* **Task details**: What you output must match, exactly, the lines from the start of the records to the line containing "- A entrega", both ends kept and pictures excluded.

* **Listed entries**:
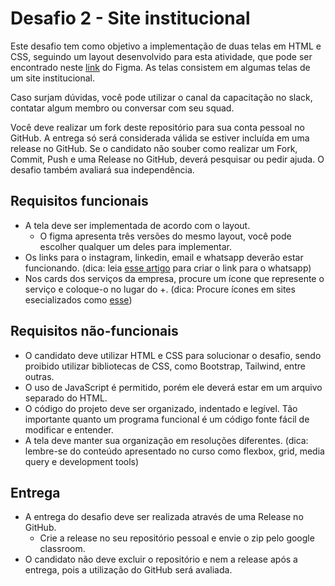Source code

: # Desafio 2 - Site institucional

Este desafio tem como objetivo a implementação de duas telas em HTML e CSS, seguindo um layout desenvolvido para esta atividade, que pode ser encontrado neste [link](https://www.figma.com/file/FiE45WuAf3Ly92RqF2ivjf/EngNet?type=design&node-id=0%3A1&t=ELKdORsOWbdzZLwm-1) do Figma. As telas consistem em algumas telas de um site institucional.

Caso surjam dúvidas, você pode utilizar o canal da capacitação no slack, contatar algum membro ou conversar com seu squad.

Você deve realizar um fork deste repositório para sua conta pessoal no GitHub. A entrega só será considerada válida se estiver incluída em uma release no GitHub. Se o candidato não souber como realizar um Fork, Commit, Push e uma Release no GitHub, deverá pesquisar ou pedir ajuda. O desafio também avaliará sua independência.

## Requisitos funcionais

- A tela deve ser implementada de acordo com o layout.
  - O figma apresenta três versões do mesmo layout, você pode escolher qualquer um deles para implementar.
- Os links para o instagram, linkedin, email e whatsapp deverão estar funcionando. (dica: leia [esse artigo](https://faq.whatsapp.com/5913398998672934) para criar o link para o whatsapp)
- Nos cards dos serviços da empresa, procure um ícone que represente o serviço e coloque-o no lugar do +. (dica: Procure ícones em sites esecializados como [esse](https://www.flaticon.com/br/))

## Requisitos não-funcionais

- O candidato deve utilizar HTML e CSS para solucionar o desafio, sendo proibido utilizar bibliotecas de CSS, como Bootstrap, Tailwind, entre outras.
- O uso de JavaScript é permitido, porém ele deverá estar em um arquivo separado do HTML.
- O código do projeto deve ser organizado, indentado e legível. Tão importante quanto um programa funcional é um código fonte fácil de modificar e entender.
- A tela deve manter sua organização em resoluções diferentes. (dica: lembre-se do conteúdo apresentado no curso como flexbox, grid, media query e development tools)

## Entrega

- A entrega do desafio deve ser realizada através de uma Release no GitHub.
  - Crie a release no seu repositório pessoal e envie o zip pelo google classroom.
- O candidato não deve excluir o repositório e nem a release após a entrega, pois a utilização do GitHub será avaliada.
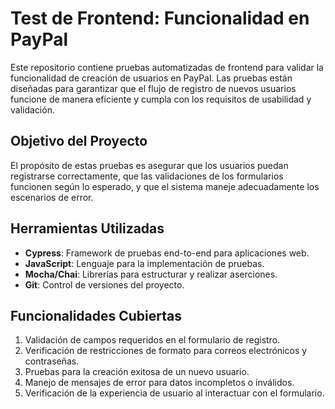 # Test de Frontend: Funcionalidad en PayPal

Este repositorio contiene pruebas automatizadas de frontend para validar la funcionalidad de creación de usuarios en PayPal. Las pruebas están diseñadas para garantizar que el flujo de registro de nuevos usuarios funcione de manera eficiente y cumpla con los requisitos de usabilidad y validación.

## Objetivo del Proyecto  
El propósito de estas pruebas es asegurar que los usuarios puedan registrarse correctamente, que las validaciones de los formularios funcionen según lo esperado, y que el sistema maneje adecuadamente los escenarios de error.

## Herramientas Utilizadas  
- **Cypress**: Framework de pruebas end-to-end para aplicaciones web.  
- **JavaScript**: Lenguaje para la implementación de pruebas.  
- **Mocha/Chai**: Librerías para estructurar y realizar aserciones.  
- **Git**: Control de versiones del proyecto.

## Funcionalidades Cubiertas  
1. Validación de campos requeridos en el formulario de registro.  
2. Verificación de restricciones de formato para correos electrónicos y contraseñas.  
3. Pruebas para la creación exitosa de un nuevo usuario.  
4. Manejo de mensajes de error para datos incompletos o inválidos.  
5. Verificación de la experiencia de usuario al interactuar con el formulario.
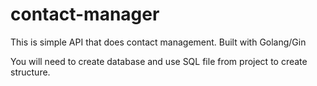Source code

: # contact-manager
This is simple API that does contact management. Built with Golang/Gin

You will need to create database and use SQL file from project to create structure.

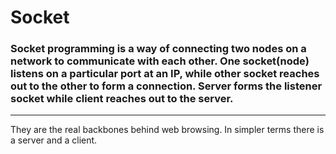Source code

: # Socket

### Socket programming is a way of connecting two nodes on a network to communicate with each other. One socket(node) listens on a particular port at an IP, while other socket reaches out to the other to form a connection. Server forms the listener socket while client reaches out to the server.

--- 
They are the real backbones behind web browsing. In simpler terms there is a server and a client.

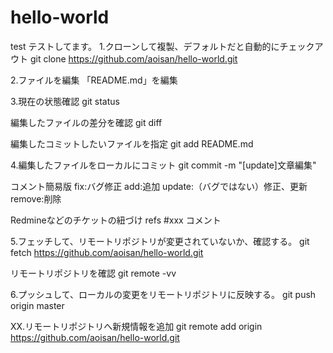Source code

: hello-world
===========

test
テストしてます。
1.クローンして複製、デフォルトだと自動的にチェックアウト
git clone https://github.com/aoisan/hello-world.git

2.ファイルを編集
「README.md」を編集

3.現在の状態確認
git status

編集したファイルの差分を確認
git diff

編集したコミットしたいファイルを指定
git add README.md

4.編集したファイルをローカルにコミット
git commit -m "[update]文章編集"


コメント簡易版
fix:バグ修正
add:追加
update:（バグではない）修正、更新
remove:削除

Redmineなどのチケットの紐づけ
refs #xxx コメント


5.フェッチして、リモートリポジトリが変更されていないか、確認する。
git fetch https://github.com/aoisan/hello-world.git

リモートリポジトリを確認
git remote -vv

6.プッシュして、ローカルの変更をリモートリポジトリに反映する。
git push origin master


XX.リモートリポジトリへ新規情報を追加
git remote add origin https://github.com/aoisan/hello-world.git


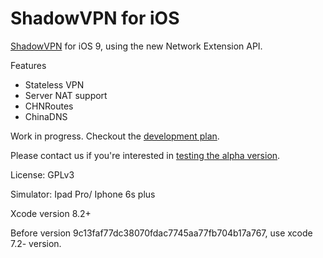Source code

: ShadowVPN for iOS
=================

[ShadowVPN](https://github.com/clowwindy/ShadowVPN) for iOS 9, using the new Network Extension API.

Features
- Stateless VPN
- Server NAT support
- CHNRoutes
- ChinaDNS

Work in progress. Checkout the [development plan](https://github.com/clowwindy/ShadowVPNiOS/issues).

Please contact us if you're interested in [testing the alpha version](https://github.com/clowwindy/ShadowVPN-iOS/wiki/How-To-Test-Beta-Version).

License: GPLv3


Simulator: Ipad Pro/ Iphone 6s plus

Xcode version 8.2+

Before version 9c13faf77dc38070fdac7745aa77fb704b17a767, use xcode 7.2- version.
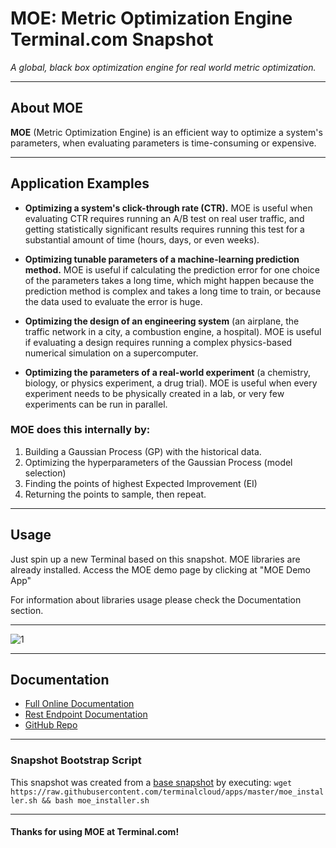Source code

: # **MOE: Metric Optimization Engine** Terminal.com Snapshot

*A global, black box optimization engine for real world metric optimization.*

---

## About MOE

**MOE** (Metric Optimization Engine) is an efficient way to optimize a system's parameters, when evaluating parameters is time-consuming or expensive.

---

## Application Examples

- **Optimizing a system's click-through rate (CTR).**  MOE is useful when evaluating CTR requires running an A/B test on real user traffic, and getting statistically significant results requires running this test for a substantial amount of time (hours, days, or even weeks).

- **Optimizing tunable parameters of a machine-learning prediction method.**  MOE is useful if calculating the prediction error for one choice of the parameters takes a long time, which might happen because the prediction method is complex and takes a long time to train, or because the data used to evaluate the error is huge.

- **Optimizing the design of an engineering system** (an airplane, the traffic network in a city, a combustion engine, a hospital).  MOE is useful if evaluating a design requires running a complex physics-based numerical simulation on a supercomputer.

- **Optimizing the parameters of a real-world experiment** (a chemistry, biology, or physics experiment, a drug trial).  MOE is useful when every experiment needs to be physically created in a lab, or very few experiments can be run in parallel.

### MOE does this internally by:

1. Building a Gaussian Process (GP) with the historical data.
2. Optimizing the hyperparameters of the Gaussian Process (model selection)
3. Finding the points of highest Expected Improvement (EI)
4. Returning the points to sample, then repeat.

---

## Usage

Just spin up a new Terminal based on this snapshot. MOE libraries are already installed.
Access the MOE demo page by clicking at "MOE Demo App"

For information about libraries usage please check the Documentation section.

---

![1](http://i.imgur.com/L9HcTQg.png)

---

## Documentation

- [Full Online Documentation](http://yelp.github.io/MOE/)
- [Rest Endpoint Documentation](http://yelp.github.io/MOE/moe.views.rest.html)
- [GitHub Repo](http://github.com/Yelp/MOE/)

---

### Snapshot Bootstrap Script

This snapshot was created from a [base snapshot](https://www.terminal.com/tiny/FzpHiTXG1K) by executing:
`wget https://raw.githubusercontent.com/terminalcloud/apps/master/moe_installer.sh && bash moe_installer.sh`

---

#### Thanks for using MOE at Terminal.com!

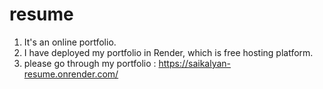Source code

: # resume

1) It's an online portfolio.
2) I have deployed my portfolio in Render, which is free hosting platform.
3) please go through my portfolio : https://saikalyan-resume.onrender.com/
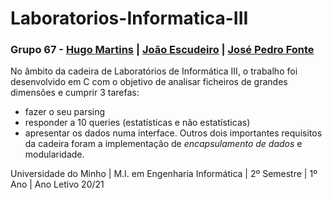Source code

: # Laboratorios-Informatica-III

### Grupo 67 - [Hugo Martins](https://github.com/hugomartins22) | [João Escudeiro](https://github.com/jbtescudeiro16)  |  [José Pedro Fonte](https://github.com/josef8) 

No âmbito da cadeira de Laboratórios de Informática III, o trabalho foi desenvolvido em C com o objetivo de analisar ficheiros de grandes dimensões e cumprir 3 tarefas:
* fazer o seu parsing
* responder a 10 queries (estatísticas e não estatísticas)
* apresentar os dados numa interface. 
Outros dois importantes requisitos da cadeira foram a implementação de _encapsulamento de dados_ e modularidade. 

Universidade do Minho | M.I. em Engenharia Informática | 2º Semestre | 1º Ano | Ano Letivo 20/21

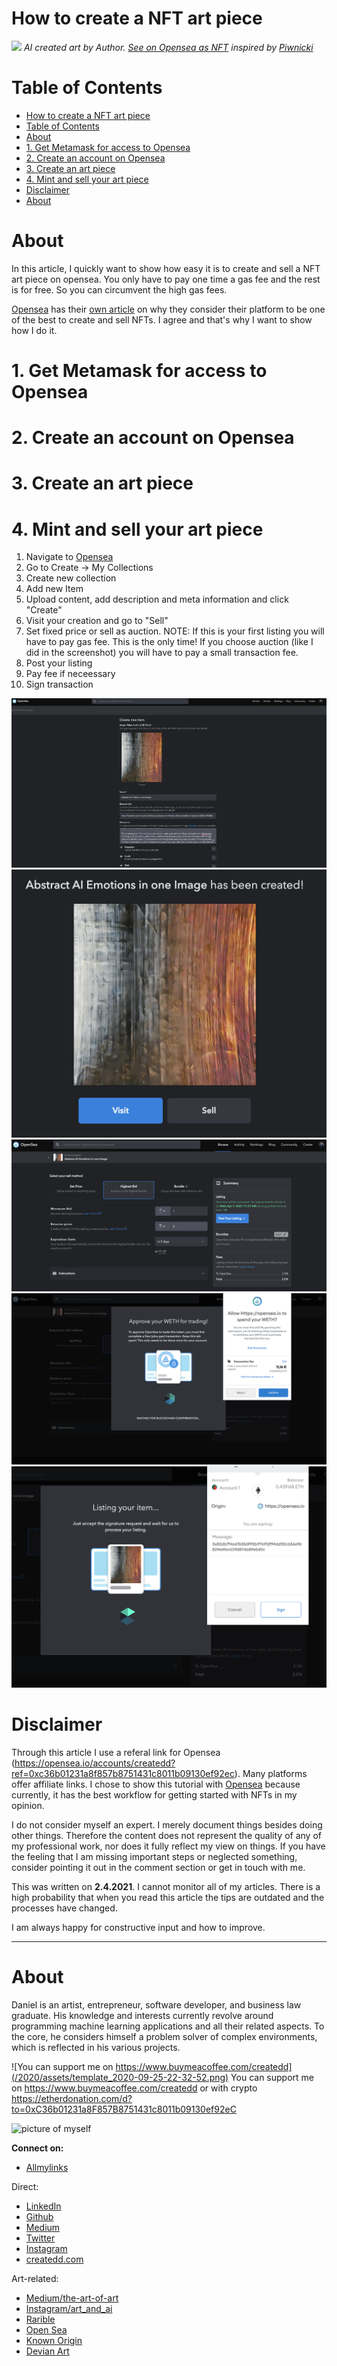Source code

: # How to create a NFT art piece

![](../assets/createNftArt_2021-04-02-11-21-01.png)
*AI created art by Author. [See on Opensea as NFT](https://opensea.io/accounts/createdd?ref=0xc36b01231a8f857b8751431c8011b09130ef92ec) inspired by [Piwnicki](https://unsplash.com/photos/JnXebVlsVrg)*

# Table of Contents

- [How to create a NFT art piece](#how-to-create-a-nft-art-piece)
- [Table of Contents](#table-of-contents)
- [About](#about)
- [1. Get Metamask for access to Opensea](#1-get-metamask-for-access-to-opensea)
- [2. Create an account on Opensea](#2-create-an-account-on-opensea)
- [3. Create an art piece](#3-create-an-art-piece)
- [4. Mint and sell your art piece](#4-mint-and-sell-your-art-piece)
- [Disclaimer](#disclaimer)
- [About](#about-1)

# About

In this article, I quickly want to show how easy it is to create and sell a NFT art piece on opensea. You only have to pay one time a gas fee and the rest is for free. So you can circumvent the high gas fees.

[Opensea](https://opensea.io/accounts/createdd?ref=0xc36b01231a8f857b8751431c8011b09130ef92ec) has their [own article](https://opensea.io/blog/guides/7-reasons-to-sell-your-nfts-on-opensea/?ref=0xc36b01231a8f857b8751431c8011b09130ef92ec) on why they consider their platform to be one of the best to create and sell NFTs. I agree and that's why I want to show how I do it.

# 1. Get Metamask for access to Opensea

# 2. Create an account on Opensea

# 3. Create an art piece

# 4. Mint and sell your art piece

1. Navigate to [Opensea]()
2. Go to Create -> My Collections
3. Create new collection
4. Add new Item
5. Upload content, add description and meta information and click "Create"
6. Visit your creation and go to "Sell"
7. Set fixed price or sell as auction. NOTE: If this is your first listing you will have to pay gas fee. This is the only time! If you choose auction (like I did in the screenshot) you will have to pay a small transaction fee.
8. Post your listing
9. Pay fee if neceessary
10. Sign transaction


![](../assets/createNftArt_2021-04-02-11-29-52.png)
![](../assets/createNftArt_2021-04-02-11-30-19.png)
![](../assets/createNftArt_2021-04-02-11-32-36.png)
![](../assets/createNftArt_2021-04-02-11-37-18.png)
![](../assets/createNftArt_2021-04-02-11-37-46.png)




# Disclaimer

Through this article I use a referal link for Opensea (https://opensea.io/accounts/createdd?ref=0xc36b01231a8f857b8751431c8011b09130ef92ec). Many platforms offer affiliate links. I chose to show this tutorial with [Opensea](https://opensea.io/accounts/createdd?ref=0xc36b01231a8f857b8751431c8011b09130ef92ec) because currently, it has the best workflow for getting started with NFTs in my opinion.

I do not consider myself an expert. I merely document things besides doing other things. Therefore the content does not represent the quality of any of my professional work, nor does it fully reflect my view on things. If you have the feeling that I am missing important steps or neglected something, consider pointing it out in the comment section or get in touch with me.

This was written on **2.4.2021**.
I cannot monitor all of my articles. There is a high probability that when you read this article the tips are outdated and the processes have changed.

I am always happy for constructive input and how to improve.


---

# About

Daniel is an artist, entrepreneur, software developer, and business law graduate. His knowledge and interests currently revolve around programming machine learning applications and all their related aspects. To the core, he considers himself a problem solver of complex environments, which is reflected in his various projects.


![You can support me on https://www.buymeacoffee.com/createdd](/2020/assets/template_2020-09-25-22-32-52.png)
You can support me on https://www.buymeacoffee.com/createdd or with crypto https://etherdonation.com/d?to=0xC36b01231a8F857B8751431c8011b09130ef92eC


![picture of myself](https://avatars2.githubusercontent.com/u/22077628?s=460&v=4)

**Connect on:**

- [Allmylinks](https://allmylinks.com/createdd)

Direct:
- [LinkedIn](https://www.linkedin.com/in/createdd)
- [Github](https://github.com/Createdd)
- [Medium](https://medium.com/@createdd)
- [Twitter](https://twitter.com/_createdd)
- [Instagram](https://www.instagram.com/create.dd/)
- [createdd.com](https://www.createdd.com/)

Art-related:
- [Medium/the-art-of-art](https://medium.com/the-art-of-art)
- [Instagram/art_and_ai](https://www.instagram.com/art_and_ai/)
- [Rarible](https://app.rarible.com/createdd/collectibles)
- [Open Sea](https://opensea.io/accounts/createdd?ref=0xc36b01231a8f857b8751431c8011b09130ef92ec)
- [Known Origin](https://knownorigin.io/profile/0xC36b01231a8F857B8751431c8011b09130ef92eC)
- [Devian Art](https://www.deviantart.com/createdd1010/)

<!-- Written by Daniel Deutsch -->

* **Answer**:
Source code

: # Desafio 2 - Site institucional

Este desafio tem como objetivo a implementação de duas telas em HTML e CSS, seguindo um layout desenvolvido para esta atividade, que pode ser encontrado neste [link](https://www.figma.com/file/FiE45WuAf3Ly92RqF2ivjf/EngNet?type=design&node-id=0%3A1&t=ELKdORsOWbdzZLwm-1) do Figma. As telas consistem em algumas telas de um site institucional.

Caso surjam dúvidas, você pode utilizar o canal da capacitação no slack, contatar algum membro ou conversar com seu squad.

Você deve realizar um fork deste repositório para sua conta pessoal no GitHub. A entrega só será considerada válida se estiver incluída em uma release no GitHub. Se o candidato não souber como realizar um Fork, Commit, Push e uma Release no GitHub, deverá pesquisar ou pedir ajuda. O desafio também avaliará sua independência.

## Requisitos funcionais

- A tela deve ser implementada de acordo com o layout.
  - O figma apresenta três versões do mesmo layout, você pode escolher qualquer um deles para implementar.
- Os links para o instagram, linkedin, email e whatsapp deverão estar funcionando. (dica: leia [esse artigo](https://faq.whatsapp.com/5913398998672934) para criar o link para o whatsapp)
- Nos cards dos serviços da empresa, procure um ícone que represente o serviço e coloque-o no lugar do +. (dica: Procure ícones em sites esecializados como [esse](https://www.flaticon.com/br/))

## Requisitos não-funcionais

- O candidato deve utilizar HTML e CSS para solucionar o desafio, sendo proibido utilizar bibliotecas de CSS, como Bootstrap, Tailwind, entre outras.
- O uso de JavaScript é permitido, porém ele deverá estar em um arquivo separado do HTML.
- O código do projeto deve ser organizado, indentado e legível. Tão importante quanto um programa funcional é um código fonte fácil de modificar e entender.
- A tela deve manter sua organização em resoluções diferentes. (dica: lembre-se do conteúdo apresentado no curso como flexbox, grid, media query e development tools)

## Entrega

- A entrega do desafio deve ser realizada através de uma Release no GitHub.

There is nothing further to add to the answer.